Since her beheading Joséphine has had good company in posthumous execution. Most recently she’s been joined by Padre Junípero Serra, an 18th century Californian missionary who was then in the process of being canonized. Protests by indigenous California tribes confronted the call for sainthood, referring to Serra as an arbiter of colonialism, and father to the slavery and genocide of California Indians. In the wake of the activism surrounding Pope Francis’s visit to California to finalize Serra’s canonization in September of 2015, enterprising dissidents took it upon themselves to clandestinely visit the San Carlos Borroméo de Carmelo Mission in Carmel, California to topple his statue and “decorate” the headstone of Serra’s grave with red and green paint. Two weeks later another statue of Serra, built in 1891 and standing in the heart of Monterey’s Presidio was beheaded. The head has yet to be recovered.
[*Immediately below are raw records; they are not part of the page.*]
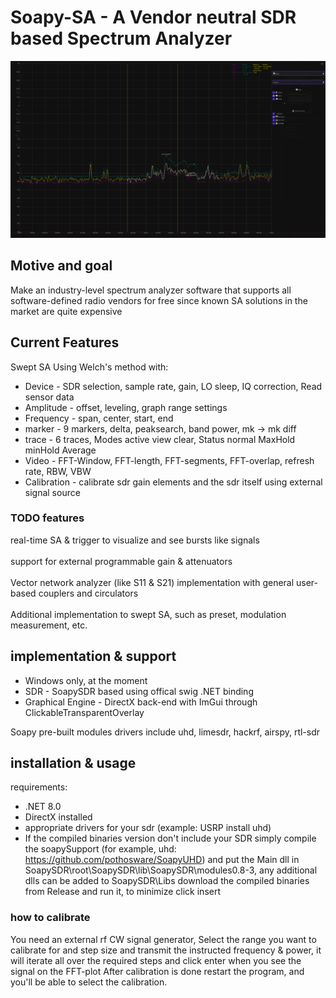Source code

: # Soapy-SA - A Vendor neutral SDR based Spectrum Analyzer
![Spectrum Image](ui.png)

## Motive and goal
Make an industry-level spectrum analyzer software
that supports all software-defined radio vendors for free
since known SA solutions in the market are quite expensive

## Current Features
Swept SA Using Welch's method with:
- Device - SDR selection, sample rate, gain, LO sleep, IQ correction, Read sensor data
- Amplitude - offset, leveling, graph range settings
- Frequency - span, center, start, end
- marker - 9 markers, delta, peaksearch, band power, mk -> mk diff
- trace - 6 traces, Modes active view clear, Status normal MaxHold minHold Average
- Video - FFT-Window, FFT-length, FFT-segments, FFT-overlap, refresh rate, RBW, VBW 
- Calibration - calibrate sdr gain elements and the sdr itself using  external signal source

### TODO features
real-time SA & trigger to visualize and see bursts like signals
<br>
<br>
support for external programmable gain & attenuators
<br>
<br>
Vector network analyzer (like S11 & S21) implementation with general user-based couplers and circulators
<br>
<br>
Additional implementation to swept SA, such as preset, modulation measurement, etc.

## implementation & support
- Windows only, at the moment
- SDR - SoapySDR based using offical swig .NET binding
- Graphical Engine - DirectX back-end with ImGui through ClickableTransparentOverlay

Soapy pre-built modules drivers include uhd, limesdr, hackrf, airspy, rtl-sdr

## installation & usage
requirements:
- .NET 8.0
- DirectX installed
- appropriate drivers for your sdr (example: USRP install uhd)
- If the compiled binaries version don't include your SDR simply compile the soapySupport (for example, uhd: https://github.com/pothosware/SoapyUHD) and put the Main dll in SoapySDR\root\SoapySDR\lib\SoapySDR\modules0.8-3, any additional dlls can be added to SoapySDR\Libs
download the compiled binaries from Release and run it, to minimize click insert
### how to calibrate
You need an external rf CW signal generator, Select the range you want to calibrate for and step size and transmit the instructed frequency & power, it will iterate all over the required steps and click enter when you see the signal on the FFT-plot
After calibration is done restart the program, and you'll be able to select the calibration.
According to estimates provided by the city of Monterey, the cost to fix the monument is $70,000. Meanwhile, California Indians have been illegally dispossessed of their lands by the state and federal governments, who conveniently failed to ratify any of the 18 treaties negotiated with California tribes by simply leaving the unsigned treaties in a drawer for over 50 years and ignoring them. These treaties remain unratified and the settler population has expropriated 50 million acres of land. The case of the treaties remained in litigation for nearly a hundred years (50 years in a drawer included), only to result in a 1968 settlement offer of 47 cents an acre, and the legal forfeiture of all further awards or future claims in perpetuity should anyone actually cash the checks sent to them. By comparison, $70,000 in damages is a bargain. Try losing 50 million acres of your land, your tribal autonomy, or as with a third of California tribes, the ability to be recognized as a tribe by the very state and federal governments who stole and occupied your land in the first place. What’s a can of paint and a headless statue compared to that?

The Architecture of Meaning

In January of 1874 the then-teenaged future head of Hearst Publishing, Solomon Solis Carvalho, described in Harper’s Magazine the Fort-de-France public square around Joséphine as being watched over “. . . by a beautiful statue of the Empress [her] head turned to . . . the place of her birth . . . her eyes [trans]fixed as if absorbed in thought.” A site that is “a favorite resort for all classes . . . [that] affords a delightful promenade for lovers who may there breathe their tender thoughts without fear of intrusion.”1 A hundred years prior, slavery had been abolished in all French colonies, except Martinique—under the supposed prodding of Emperor Bonaparte by Joséphine. Never let it be said she didn’t reward her slave owning plantation family roots on the isle. Did the slave enjoy tender thoughts, without fear of intrusion?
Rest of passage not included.